L’attenzione al cinema iraniano, anche dal punto di vista politico, è grande. Oltre a Panahi, in concorso c’è Vahid Jalilvand, con Oltre il muro, un’opera che mette in scena la cieca violenza della polizia nel reprimere una protesta di operai davanti alla fabbrica, ma anche l’animo gentile di uno dei poliziotti che aiuta una donna disperata. Un film labirintico dove diversi piani di realtà, immaginazione e sogno si intersecano continuamente senza lasciar respiro allo spettatore come non hanno respiro i personaggi, braccati e controllati, anche con una videocamera a circuito chiuso.
Interpretato da Navid Mohammadzadeh e Diana Habibi, Oltre il muro è incentrato sulla figura di Ali, un uomo quasi cieco, che nella prima scena, molto violenta, cerca di togliersi la vita soffocandosi con un sacchetto di plastica. Il tentativo fallisce perché alla porta bussano furiosamente. E’ il custode del palazzo, lo informa che la polizia sta cercando una fuggitiva che sembra essersi nascosta nell’edificio. Alì non vede che ombre, quindi non si rende conto subito che Leila si trova proprio nel suo appartamento. E’ ferita, lacera e piange perché nella manifestazione ha smarrito il figlioletto di quattro anni e non sa che fine abbia fatto. Era stata arrestata dalla polizia durante i tafferugli ed è riuscita a fuggire dal furgone che la stava portando al commissariato travolto da un incidente stradale.
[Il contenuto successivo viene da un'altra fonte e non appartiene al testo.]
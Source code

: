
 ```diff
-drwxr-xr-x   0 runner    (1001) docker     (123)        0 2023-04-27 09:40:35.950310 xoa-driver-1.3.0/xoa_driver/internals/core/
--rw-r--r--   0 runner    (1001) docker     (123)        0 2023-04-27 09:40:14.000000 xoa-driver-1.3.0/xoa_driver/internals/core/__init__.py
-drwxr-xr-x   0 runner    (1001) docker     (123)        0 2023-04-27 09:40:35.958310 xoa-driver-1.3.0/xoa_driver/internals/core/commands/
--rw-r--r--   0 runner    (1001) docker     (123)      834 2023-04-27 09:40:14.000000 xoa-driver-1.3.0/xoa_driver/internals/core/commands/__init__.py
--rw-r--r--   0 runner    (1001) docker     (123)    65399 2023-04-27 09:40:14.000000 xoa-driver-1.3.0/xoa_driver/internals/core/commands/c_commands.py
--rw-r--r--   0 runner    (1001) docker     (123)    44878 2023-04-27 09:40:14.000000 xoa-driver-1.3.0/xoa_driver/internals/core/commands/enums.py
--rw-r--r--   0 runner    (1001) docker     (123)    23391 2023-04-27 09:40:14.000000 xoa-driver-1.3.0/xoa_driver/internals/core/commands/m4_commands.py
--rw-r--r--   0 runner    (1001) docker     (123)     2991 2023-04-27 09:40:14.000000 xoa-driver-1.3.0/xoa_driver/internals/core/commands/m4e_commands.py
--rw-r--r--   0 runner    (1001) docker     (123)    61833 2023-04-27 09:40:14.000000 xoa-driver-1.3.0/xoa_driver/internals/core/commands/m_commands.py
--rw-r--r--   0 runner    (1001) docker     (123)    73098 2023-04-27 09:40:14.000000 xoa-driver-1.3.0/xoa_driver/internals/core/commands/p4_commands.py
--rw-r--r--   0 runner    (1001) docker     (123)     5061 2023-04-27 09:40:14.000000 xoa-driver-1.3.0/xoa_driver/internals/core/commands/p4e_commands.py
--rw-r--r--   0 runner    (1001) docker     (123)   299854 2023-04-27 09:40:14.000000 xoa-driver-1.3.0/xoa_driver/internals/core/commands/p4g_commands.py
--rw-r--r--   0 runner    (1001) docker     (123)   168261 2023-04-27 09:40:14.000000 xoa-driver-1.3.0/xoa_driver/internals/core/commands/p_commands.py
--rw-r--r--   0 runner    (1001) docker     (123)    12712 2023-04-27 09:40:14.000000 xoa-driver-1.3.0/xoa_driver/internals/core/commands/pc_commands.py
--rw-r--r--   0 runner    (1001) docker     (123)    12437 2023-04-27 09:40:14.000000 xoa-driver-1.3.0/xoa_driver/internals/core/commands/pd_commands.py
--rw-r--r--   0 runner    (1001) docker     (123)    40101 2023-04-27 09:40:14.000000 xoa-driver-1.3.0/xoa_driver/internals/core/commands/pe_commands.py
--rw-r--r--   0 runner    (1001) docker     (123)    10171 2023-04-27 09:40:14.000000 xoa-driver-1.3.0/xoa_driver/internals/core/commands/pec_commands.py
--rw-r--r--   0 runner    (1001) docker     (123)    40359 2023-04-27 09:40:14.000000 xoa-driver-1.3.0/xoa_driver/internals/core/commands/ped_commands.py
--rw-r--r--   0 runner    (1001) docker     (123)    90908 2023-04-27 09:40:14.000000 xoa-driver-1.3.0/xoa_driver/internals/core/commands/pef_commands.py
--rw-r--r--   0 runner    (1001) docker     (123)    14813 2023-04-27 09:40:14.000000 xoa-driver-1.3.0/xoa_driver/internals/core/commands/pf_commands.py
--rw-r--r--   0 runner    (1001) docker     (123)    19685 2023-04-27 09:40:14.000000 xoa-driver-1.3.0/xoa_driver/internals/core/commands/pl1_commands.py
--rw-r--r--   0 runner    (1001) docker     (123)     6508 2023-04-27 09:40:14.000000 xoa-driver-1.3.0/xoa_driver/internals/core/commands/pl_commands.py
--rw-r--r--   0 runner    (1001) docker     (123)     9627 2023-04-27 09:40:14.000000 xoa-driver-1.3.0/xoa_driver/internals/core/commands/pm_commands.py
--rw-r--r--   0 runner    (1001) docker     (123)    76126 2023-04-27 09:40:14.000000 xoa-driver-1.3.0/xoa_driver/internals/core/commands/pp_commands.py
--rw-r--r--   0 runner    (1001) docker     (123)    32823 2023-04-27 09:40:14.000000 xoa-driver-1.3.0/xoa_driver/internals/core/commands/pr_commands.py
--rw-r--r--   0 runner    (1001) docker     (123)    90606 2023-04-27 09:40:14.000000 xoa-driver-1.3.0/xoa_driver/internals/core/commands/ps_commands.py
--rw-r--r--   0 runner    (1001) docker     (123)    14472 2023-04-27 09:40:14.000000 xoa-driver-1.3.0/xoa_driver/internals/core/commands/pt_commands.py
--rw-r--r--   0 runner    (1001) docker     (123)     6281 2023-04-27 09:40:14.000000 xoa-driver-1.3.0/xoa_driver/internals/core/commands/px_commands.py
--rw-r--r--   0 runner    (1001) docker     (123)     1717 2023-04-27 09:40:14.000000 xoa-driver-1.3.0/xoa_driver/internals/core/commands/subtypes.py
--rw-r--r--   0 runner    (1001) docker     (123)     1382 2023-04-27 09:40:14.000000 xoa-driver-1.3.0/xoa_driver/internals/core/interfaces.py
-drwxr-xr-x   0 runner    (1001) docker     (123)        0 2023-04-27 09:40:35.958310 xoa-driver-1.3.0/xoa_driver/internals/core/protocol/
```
“L’anello mancante del mondo moderno è l’amore e per trovarlo abbiamo bisogno di sacrificio e dignità”, spiega il regista. “In tutto il mondo ogni giorno tutto congiura per farci perdere la speranza. Se l’umanità non si allea per mantenere viva questa speranza nel proprio cuore e nella propria mente, sarà perduta. E in questo film l’andare avanti e indietro tra la realtà e la fantasia è proprio la battaglia per mantenere viva la speranza”, aggiunge.
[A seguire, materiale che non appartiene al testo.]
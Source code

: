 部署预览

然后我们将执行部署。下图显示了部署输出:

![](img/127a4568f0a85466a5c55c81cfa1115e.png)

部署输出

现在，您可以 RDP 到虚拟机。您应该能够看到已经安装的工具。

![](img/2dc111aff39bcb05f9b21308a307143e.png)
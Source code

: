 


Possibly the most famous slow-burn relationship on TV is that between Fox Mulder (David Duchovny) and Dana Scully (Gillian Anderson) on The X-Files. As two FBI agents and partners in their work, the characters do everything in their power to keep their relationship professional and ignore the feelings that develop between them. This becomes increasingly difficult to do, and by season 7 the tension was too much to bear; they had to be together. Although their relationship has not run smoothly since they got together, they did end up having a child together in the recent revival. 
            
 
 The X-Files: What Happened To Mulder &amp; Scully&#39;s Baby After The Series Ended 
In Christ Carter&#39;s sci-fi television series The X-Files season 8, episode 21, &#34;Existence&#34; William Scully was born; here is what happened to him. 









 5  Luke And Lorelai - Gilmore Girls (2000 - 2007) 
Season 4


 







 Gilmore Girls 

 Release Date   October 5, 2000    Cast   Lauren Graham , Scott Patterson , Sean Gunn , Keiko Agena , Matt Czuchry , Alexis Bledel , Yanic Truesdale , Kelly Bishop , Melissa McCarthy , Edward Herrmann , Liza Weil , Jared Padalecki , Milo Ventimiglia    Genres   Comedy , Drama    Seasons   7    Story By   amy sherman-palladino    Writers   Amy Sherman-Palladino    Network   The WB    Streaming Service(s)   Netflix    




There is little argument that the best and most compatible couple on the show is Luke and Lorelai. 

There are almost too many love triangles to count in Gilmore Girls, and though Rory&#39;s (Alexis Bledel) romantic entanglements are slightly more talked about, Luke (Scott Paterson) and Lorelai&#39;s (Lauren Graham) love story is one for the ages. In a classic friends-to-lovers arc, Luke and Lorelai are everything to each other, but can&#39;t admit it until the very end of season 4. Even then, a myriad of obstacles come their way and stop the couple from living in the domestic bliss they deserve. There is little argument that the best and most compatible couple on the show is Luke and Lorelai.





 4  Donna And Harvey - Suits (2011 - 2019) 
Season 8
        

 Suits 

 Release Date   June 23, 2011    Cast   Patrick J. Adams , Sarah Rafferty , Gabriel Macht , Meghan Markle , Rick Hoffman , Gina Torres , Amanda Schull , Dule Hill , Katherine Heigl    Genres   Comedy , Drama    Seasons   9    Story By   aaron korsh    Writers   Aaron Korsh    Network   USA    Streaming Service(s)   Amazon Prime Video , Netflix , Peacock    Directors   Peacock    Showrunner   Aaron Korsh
Nell’estate del 2021 il regista ha mandato un messaggio alle forze di sicurezza iraniane affinché deponessero le armi, il film contiene lo stesso messaggio? “Non volevo rispondere a domande politiche – premette Jalilvand – ma risponderò alla sua domanda. La mia dichiarazione era collegata alla mancanza di acqua in Iran ma, come già è stato fatto sui social, lei ha interpretato che io dicessi abbassate le armi. Però nella stessa frase io chiamavo gli ufficiali delle forze di sicurezza ‘fratelli’. E, in questo film, l’eroe è un membro delle forze di sicurezza”.
Quanto alla situazione in Iran, “è una situazione bipolare – aggiunge il regista – dobbiamo arrivare ad un equilibro tra le due parti: questo permetterà il dialogo. Non esiste solo bianco o nero. Con un riavvicinamento ci sarebbe meno violenza. Può dire che questa è la risposta che lo do perché vivo in Iran, lavoro in Iran e non voglio avere lo stesso destino dell’altro regista iraniano in concorso Panahi, che è stato arrestato. Ma io chiamo voi miei fratelli e chiamo fratelli anche gli ufficiali di sicurezza. Questo è quello che credo. E continuerei ad esserne convinto anche se vivessi in Europa o negli Stati Uniti”.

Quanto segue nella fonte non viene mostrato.